Devamı malum, 28 Şubat Askeri darbe! Millete ve evlatlarına indirilmiş en ağır zulüm, boykot. Ötekileştirme, tecrit etme, kamu alanlarında yasaklamalar, görevden, mesleklerden ihraçlar, üniversitelerden atmalar, ikinci sınıf vatandaş muamelesi, adını bilmediğimiz suç örgütleri adı altında suçlamalar, hapis yatmalar, akla hayale gelmeyen çileler. En acısı, öz yurdunda garipsin, öz vatanında parya, hali.
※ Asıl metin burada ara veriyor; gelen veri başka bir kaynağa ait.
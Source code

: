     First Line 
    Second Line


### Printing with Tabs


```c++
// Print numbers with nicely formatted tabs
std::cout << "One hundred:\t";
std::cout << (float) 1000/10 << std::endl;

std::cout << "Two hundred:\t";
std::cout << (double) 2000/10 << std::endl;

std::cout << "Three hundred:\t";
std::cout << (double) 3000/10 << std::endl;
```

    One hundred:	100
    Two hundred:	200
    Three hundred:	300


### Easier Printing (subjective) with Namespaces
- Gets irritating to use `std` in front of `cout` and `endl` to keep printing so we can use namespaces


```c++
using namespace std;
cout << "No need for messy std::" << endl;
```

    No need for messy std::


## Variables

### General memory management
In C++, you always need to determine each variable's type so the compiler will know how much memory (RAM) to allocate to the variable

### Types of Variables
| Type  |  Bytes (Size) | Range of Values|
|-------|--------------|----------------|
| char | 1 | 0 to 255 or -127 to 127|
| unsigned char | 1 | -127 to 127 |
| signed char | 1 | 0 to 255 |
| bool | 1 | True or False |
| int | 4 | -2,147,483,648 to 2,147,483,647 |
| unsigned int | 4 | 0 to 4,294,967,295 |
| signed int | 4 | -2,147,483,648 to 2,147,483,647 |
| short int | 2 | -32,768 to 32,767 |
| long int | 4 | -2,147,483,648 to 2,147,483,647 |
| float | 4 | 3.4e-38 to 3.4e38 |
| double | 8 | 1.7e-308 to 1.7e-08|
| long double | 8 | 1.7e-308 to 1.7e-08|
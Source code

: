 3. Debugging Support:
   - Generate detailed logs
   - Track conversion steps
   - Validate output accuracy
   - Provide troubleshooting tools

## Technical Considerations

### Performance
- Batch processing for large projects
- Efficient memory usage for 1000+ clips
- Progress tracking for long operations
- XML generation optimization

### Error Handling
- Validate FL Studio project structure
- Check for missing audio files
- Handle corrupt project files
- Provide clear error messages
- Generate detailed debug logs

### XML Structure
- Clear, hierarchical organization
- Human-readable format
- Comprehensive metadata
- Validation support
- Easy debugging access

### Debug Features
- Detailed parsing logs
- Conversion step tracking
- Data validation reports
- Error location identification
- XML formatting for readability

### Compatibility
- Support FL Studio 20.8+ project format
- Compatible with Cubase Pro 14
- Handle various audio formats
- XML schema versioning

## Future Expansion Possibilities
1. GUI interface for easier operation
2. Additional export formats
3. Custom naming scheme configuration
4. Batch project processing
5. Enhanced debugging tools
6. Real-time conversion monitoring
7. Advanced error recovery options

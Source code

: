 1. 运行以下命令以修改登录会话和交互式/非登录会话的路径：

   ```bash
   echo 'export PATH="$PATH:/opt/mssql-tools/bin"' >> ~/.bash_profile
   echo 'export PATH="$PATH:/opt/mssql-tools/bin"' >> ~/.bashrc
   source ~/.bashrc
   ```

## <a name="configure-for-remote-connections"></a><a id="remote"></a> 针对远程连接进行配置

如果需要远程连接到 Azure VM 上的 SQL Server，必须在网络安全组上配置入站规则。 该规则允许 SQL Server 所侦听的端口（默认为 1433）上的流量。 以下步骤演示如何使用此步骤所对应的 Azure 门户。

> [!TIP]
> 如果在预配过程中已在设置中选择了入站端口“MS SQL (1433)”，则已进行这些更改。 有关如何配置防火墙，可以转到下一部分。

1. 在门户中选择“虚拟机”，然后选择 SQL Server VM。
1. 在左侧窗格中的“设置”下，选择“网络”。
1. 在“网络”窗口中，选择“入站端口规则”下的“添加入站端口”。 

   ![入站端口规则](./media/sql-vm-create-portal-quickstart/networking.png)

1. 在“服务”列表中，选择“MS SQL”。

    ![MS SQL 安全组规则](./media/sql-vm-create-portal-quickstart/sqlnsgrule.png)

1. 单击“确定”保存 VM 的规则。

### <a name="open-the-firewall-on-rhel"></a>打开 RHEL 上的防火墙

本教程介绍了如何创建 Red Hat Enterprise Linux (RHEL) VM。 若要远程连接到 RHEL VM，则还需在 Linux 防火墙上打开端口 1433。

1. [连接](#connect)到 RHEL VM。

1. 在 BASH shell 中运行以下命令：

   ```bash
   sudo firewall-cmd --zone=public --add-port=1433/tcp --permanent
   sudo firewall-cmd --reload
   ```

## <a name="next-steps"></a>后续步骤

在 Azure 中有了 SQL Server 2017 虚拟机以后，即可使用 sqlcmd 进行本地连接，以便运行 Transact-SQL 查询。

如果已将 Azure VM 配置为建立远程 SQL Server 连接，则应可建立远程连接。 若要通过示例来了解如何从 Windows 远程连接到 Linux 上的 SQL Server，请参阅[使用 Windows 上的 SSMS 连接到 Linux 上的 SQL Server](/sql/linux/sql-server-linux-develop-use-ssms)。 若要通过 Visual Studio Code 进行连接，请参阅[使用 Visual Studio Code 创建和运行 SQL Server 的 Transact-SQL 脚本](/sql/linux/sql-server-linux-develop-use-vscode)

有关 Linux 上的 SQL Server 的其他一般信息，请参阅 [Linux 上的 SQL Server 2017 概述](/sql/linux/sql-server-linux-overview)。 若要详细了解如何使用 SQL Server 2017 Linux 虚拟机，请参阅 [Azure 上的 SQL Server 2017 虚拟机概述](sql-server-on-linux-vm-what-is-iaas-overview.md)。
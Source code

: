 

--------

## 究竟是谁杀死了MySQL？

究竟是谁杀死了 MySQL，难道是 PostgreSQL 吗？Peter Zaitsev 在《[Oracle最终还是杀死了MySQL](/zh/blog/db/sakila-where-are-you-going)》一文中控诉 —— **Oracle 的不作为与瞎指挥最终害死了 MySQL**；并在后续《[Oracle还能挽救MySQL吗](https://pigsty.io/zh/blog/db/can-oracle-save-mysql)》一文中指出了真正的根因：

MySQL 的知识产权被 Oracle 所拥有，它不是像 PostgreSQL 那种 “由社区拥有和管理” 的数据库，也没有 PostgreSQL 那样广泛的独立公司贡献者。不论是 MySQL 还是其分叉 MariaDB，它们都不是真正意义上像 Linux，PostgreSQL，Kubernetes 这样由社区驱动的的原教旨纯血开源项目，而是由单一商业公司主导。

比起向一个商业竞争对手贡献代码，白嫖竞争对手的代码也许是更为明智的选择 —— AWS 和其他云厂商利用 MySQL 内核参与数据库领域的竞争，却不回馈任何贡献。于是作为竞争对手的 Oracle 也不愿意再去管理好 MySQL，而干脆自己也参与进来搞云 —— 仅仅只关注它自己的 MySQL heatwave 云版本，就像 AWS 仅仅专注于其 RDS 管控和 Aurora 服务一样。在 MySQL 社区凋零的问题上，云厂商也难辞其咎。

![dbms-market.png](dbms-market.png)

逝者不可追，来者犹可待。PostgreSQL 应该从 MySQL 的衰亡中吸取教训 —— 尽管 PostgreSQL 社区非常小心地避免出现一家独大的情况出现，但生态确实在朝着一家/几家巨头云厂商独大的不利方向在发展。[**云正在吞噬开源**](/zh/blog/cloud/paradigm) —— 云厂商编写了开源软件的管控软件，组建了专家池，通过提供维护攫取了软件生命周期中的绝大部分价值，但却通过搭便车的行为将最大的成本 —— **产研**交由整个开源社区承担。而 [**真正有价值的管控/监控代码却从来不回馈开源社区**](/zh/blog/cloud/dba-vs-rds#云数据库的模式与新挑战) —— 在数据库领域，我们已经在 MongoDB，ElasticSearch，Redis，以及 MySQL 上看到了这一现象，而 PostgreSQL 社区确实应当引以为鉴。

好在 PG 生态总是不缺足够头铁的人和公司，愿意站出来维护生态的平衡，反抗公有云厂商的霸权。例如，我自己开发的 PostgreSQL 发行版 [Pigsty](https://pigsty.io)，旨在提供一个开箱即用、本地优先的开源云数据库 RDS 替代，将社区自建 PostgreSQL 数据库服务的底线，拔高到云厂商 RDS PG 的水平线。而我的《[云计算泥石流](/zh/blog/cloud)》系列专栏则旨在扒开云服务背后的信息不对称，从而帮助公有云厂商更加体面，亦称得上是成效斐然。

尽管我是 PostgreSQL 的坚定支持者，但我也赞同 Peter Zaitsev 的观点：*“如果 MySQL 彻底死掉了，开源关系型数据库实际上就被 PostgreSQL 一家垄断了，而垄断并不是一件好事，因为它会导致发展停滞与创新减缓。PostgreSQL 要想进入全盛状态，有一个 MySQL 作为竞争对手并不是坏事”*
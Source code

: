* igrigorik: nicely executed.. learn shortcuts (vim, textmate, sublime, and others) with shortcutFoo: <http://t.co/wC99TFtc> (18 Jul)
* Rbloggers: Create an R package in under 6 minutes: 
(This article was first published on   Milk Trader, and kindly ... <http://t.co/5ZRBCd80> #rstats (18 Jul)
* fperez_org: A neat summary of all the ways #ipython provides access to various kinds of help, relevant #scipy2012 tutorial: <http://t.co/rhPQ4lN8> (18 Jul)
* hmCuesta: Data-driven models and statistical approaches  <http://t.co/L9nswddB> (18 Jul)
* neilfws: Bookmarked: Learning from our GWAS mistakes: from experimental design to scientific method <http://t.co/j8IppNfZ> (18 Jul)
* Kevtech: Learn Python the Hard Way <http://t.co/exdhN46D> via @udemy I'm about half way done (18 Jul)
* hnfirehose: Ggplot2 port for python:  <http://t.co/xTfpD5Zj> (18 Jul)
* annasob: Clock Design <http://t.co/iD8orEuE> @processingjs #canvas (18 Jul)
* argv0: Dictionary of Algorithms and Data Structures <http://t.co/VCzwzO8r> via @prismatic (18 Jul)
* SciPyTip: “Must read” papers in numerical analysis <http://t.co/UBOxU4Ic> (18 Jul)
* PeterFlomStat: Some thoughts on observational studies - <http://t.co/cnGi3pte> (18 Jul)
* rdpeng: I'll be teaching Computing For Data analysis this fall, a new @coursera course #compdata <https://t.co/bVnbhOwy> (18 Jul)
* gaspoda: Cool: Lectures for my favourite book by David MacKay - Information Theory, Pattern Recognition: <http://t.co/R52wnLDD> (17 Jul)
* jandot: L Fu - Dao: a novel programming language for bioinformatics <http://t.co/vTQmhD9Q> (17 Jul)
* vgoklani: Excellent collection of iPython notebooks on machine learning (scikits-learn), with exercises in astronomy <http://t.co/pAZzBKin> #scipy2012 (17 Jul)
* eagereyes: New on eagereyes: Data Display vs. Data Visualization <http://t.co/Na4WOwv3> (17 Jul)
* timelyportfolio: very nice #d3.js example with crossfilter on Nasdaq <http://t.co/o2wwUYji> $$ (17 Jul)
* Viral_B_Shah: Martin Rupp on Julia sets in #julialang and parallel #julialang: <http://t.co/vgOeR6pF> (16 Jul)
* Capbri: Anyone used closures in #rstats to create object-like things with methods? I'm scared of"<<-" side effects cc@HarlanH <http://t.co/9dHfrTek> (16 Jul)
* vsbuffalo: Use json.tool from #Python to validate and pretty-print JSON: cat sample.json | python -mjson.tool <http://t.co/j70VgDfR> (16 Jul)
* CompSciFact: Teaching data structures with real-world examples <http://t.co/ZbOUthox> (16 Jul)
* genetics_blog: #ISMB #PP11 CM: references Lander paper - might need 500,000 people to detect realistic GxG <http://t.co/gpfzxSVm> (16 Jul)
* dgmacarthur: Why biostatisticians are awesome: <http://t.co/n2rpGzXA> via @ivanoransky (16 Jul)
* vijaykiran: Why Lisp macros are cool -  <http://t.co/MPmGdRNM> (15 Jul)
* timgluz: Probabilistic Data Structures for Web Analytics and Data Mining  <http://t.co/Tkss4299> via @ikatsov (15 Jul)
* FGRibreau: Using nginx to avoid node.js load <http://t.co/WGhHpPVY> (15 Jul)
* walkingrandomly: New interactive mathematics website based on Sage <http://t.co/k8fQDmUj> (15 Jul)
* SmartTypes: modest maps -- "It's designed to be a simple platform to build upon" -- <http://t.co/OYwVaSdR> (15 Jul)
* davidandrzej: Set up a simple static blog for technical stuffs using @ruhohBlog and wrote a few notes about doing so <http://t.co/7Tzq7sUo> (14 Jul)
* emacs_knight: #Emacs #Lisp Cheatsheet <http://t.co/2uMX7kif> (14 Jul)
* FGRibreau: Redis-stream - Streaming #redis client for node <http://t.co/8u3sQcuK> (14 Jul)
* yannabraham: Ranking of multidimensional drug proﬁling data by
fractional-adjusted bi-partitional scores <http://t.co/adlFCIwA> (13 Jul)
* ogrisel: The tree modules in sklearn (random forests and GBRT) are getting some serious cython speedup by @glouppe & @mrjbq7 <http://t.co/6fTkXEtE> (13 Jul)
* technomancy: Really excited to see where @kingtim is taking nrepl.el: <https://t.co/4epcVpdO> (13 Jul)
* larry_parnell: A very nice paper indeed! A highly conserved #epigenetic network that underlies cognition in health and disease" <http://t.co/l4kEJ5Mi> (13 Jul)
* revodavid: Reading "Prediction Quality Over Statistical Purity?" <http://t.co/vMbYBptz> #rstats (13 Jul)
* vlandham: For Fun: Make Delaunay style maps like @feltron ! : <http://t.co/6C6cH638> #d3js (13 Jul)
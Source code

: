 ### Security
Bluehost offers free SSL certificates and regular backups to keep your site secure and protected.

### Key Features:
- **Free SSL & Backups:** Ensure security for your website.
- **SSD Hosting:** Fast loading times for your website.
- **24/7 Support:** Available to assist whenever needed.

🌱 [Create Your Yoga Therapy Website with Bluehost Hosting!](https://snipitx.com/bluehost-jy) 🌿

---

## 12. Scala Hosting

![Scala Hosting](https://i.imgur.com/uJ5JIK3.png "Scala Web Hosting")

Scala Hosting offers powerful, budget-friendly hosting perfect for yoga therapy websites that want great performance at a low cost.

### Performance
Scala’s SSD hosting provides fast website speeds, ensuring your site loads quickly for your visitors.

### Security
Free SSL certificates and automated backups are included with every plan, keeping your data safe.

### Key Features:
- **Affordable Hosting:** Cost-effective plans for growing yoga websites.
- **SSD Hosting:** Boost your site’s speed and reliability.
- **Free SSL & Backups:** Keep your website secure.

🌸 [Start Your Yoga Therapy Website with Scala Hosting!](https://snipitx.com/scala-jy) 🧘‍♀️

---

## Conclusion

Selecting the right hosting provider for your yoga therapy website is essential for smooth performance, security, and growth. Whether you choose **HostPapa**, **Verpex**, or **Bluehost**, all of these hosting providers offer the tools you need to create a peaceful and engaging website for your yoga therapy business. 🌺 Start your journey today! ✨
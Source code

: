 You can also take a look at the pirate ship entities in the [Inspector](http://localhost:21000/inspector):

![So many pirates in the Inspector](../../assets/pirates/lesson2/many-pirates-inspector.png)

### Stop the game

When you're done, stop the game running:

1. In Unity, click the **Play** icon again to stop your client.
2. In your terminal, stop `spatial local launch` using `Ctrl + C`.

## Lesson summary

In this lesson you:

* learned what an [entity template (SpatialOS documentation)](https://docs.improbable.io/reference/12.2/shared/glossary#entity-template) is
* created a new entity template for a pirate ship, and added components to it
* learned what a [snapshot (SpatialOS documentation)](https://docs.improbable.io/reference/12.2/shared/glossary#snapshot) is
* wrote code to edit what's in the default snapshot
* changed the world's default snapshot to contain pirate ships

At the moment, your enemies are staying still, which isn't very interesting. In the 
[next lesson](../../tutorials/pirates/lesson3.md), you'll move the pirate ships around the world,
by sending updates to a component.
Oysa bu iftiraların atıldığı kişiler değil miydi, bu milletin bel kemiği? Evladını vatana millete feda eden şehit annesinin başındaki örtü mü takılmıştı kaskatı vicdanlara, hedefi yalnızca iyi insanlar yetiştirmek olan öğretmenin günahı neydi? Kelle koltukta mücadele eden baş komiserin, ya da gece gündüz nöbet tutan askerin orucu mu engeldi çağdaş ülkemin gelişememesine…
Ya idealleri için gayret gösteren, dirsek çürütmüş, son sınıfa kadar gelmiş tıp fakültesi öğrencisi kızın haline ne demeliydi. Yazık ki ülkemizde akıl tutulması yaşayan çığırtkan zihniyet belki azınlıktı ancak bir döneme damga vurmayı başarmıştı.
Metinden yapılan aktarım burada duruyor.